# Dataset records:
+ + + + +
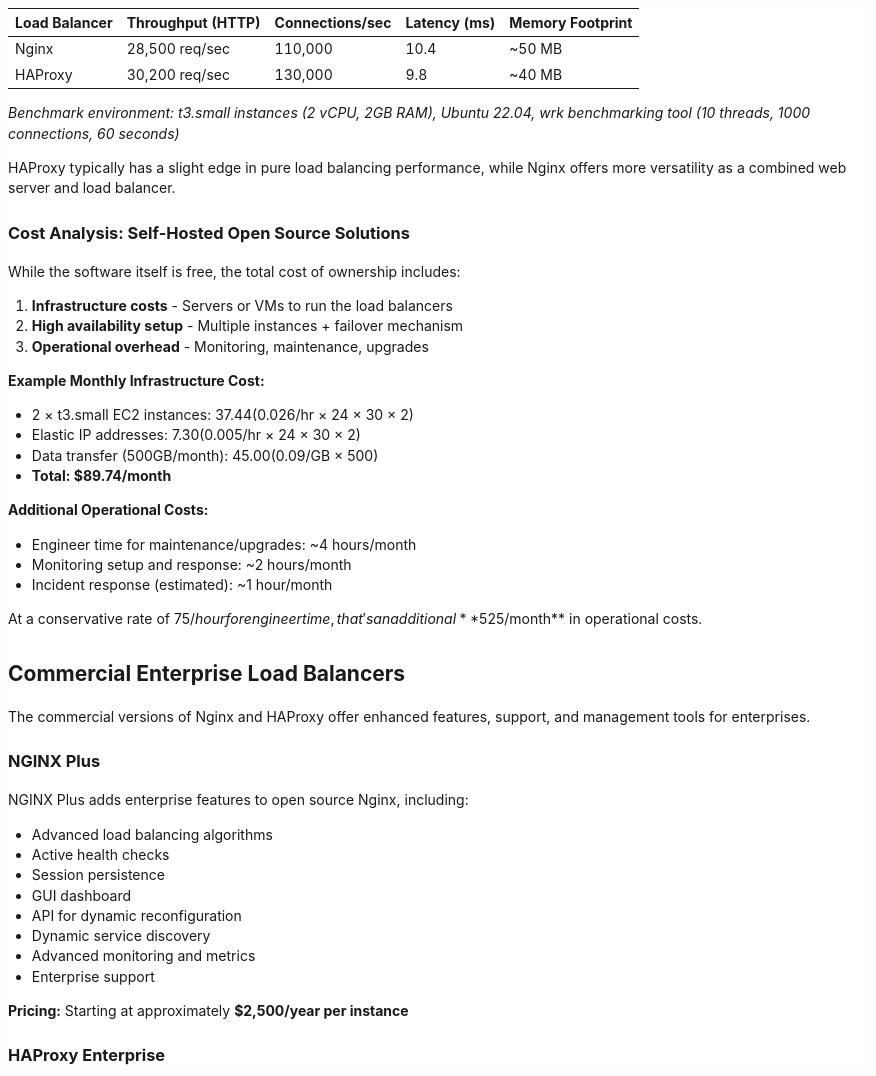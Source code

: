 | Load Balancer | Throughput (HTTP) | Connections/sec | Latency (ms) | Memory Footprint |
|---------------|-------------------|----------------|--------------|------------------|
| Nginx         | 28,500 req/sec    | 110,000        | 10.4         | ~50 MB           |
| HAProxy       | 30,200 req/sec    | 130,000        | 9.8          | ~40 MB           |

*Benchmark environment: t3.small instances (2 vCPU, 2GB RAM), Ubuntu 22.04, wrk benchmarking tool (10 threads, 1000 connections, 60 seconds)*

HAProxy typically has a slight edge in pure load balancing performance, while Nginx offers more versatility as a combined web server and load balancer.

### Cost Analysis: Self-Hosted Open Source Solutions

While the software itself is free, the total cost of ownership includes:

1. **Infrastructure costs** - Servers or VMs to run the load balancers
2. **High availability setup** - Multiple instances + failover mechanism
3. **Operational overhead** - Monitoring, maintenance, upgrades

**Example Monthly Infrastructure Cost:**
- 2 × t3.small EC2 instances: $37.44 ($0.026/hr × 24 × 30 × 2)
- Elastic IP addresses: $7.30 ($0.005/hr × 24 × 30 × 2)
- Data transfer (500GB/month): $45.00 ($0.09/GB × 500)
- **Total: $89.74/month**

**Additional Operational Costs:**
- Engineer time for maintenance/upgrades: ~4 hours/month
- Monitoring setup and response: ~2 hours/month
- Incident response (estimated): ~1 hour/month

At a conservative rate of $75/hour for engineer time, that's an additional **$525/month** in operational costs.

## Commercial Enterprise Load Balancers

The commercial versions of Nginx and HAProxy offer enhanced features, support, and management tools for enterprises.

### NGINX Plus

NGINX Plus adds enterprise features to open source Nginx, including:

- Advanced load balancing algorithms
- Active health checks
- Session persistence
- GUI dashboard
- API for dynamic reconfiguration
- Dynamic service discovery
- Advanced monitoring and metrics
- Enterprise support

**Pricing:** Starting at approximately **$2,500/year per instance**

### HAProxy Enterprise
+ + + + +
Could you restate word for word the lines above from the one containing "connections, 60 seconds)*" through the one containing "- **Total: $89.74/month**", both included, and nothing else?

# Written response:
*Benchmark environment: t3.small instances (2 vCPU, 2GB RAM), Ubuntu 22.04, wrk benchmarking tool (10 threads, 1000 connections, 60 seconds)*

HAProxy typically has a slight edge in pure load balancing performance, while Nginx offers more versatility as a combined web server and load balancer.

### Cost Analysis: Self-Hosted Open Source Solutions

While the software itself is free, the total cost of ownership includes:

1. **Infrastructure costs** - Servers or VMs to run the load balancers
2. **High availability setup** - Multiple instances + failover mechanism
3. **Operational overhead** - Monitoring, maintenance, upgrades

**Example Monthly Infrastructure Cost:**
- 2 × t3.small EC2 instances: $37.44 ($0.026/hr × 24 × 30 × 2)
- Elastic IP addresses: $7.30 ($0.005/hr × 24 × 30 × 2)
- Data transfer (500GB/month): $45.00 ($0.09/GB × 500)
- **Total: $89.74/month**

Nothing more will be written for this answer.